> **TASK BRIEF**
From the data below, copy exactly the lines that lie between the one holding "- Verifying the JWS using" and the one holding "## Local Development", including both, and nothing more.

> **SOURCE DATA**

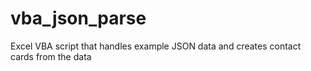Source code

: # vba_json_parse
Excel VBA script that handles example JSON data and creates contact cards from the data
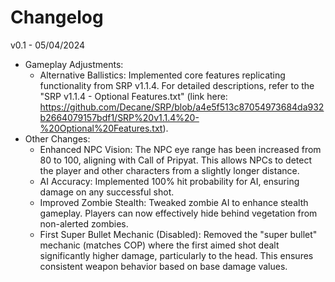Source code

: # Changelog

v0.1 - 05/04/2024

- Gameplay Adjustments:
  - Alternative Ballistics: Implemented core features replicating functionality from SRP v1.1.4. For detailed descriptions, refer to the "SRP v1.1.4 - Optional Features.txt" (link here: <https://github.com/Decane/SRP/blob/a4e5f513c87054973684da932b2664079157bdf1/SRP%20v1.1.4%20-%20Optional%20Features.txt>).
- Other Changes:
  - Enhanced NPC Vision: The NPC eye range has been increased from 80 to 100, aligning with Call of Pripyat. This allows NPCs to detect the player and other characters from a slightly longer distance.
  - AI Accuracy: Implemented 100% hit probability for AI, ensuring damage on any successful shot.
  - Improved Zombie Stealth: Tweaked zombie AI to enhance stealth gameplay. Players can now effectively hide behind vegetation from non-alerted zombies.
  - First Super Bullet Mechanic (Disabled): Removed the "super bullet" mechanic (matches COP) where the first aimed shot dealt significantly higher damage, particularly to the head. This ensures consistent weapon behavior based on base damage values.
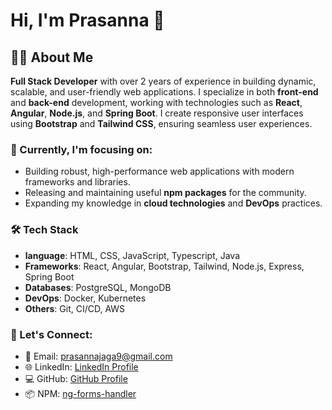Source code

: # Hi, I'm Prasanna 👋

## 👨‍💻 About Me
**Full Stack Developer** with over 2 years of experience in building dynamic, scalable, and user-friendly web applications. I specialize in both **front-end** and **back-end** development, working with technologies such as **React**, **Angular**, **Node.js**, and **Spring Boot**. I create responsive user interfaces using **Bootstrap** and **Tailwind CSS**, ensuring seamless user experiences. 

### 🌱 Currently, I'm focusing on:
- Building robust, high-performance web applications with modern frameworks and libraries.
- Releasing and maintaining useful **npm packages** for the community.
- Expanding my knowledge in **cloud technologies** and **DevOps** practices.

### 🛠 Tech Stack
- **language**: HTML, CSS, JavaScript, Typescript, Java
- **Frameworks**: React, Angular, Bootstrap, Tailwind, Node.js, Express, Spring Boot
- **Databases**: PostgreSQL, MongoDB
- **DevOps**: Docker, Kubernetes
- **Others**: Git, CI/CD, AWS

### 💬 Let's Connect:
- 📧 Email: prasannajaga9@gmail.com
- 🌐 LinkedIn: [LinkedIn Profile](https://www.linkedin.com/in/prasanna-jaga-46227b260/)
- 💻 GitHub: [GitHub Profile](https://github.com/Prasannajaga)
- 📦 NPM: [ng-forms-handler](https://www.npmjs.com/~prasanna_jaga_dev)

...

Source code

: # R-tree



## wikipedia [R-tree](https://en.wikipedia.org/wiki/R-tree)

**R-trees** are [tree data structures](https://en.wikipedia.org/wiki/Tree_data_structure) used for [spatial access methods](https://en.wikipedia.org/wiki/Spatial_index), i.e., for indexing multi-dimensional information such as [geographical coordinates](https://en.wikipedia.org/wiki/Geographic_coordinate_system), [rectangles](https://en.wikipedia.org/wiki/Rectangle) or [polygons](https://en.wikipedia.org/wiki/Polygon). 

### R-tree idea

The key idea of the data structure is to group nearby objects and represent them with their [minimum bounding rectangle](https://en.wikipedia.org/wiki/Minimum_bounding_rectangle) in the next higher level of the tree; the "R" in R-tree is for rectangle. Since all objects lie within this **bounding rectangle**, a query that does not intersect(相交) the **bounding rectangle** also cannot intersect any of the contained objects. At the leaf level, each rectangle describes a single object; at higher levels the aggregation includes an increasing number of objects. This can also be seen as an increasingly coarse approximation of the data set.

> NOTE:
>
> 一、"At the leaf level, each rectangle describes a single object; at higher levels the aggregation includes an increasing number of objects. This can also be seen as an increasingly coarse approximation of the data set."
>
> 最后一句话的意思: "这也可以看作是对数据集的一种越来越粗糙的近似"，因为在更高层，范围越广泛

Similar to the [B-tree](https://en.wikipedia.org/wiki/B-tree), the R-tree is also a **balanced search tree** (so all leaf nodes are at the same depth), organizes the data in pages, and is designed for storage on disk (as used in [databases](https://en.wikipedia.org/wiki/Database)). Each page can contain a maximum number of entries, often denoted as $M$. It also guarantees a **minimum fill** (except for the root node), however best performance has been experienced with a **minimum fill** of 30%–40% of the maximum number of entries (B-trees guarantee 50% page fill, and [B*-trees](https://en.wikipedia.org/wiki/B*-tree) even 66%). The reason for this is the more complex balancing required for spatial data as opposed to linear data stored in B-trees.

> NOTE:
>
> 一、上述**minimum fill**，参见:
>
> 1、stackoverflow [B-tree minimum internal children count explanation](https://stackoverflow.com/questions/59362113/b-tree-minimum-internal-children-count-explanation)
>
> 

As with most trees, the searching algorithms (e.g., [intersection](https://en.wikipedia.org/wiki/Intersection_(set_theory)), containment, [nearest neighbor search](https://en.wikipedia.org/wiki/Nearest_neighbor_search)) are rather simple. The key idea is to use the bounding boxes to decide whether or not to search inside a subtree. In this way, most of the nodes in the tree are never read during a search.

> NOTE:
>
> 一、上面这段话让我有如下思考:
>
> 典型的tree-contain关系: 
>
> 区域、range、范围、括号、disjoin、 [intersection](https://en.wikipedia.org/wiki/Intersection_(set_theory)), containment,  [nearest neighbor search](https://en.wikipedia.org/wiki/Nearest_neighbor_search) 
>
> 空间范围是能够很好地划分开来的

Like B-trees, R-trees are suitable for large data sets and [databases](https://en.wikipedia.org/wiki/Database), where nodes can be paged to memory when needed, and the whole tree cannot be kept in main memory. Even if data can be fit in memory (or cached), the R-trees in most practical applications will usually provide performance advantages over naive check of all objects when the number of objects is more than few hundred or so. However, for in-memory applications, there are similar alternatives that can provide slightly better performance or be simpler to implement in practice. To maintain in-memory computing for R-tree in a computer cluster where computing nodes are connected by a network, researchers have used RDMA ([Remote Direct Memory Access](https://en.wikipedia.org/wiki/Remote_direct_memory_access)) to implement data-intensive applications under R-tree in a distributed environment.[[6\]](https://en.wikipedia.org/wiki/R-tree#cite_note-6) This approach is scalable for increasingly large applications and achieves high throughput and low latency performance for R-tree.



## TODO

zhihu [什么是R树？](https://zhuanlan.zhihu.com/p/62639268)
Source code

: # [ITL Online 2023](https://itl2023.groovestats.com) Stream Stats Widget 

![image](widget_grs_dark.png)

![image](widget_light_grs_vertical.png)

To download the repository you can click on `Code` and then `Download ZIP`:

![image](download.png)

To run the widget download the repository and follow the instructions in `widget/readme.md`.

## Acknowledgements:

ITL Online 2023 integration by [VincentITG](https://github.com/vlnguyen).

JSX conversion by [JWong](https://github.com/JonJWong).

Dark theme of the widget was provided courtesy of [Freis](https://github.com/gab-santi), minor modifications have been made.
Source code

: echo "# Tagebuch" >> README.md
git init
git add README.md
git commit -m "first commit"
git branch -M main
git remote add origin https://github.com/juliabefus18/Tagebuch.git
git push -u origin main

--

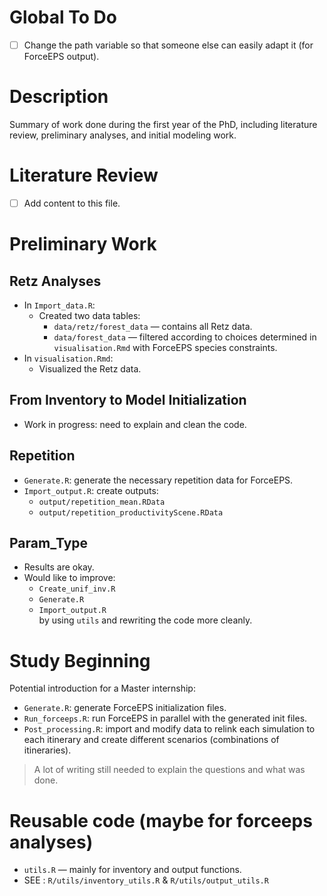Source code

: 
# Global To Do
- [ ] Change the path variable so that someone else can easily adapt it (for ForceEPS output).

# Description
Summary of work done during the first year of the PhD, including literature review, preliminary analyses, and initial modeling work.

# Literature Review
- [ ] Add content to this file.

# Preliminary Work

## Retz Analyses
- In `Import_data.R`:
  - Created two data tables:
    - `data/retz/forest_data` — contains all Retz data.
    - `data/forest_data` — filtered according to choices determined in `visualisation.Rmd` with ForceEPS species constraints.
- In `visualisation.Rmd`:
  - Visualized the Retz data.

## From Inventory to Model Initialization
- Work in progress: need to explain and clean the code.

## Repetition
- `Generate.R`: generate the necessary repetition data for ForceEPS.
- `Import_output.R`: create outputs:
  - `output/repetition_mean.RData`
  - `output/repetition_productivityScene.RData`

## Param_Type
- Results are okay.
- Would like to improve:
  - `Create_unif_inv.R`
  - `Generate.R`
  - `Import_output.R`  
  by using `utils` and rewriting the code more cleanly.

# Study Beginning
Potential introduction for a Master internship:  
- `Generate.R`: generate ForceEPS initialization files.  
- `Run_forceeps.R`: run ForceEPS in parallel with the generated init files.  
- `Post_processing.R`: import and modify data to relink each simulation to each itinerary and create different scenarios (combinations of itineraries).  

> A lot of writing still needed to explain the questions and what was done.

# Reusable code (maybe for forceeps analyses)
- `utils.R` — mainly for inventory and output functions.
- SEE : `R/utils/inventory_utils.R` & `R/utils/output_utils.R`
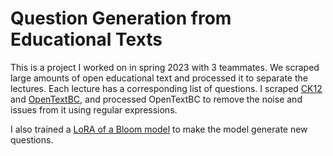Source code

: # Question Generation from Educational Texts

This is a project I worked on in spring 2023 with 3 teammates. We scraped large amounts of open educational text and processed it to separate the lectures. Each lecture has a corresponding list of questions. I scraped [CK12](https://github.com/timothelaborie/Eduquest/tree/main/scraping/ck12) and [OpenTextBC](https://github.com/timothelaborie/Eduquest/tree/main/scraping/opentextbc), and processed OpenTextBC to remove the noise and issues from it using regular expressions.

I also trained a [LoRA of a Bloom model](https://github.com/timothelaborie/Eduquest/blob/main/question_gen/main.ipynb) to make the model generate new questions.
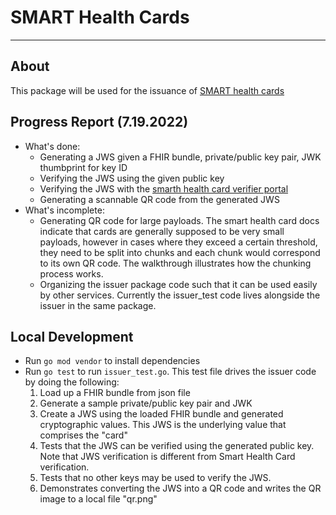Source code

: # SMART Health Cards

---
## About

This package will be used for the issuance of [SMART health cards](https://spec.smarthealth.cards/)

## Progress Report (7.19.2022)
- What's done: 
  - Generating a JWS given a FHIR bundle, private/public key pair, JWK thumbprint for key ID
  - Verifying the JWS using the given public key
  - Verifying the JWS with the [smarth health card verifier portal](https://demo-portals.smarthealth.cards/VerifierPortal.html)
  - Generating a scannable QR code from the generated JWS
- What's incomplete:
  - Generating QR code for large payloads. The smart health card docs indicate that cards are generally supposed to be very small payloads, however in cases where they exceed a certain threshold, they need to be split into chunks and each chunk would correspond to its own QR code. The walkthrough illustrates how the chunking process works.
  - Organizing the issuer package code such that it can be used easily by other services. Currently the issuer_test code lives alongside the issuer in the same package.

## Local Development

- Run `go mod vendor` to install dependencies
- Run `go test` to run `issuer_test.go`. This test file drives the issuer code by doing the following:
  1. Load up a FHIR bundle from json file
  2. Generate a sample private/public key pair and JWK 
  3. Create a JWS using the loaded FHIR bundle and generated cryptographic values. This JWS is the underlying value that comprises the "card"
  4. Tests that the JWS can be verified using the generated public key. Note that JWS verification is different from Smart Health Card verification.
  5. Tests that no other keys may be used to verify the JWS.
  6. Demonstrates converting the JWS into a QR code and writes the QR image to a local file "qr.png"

> **THE COMPLETED TASK**
  - Verifying the JWS using the given public key
  - Verifying the JWS with the [smarth health card verifier portal](https://demo-portals.smarthealth.cards/VerifierPortal.html)
  - Generating a scannable QR code from the generated JWS
- What's incomplete:
  - Generating QR code for large payloads. The smart health card docs indicate that cards are generally supposed to be very small payloads, however in cases where they exceed a certain threshold, they need to be split into chunks and each chunk would correspond to its own QR code. The walkthrough illustrates how the chunking process works.
  - Organizing the issuer package code such that it can be used easily by other services. Currently the issuer_test code lives alongside the issuer in the same package.

## Local Development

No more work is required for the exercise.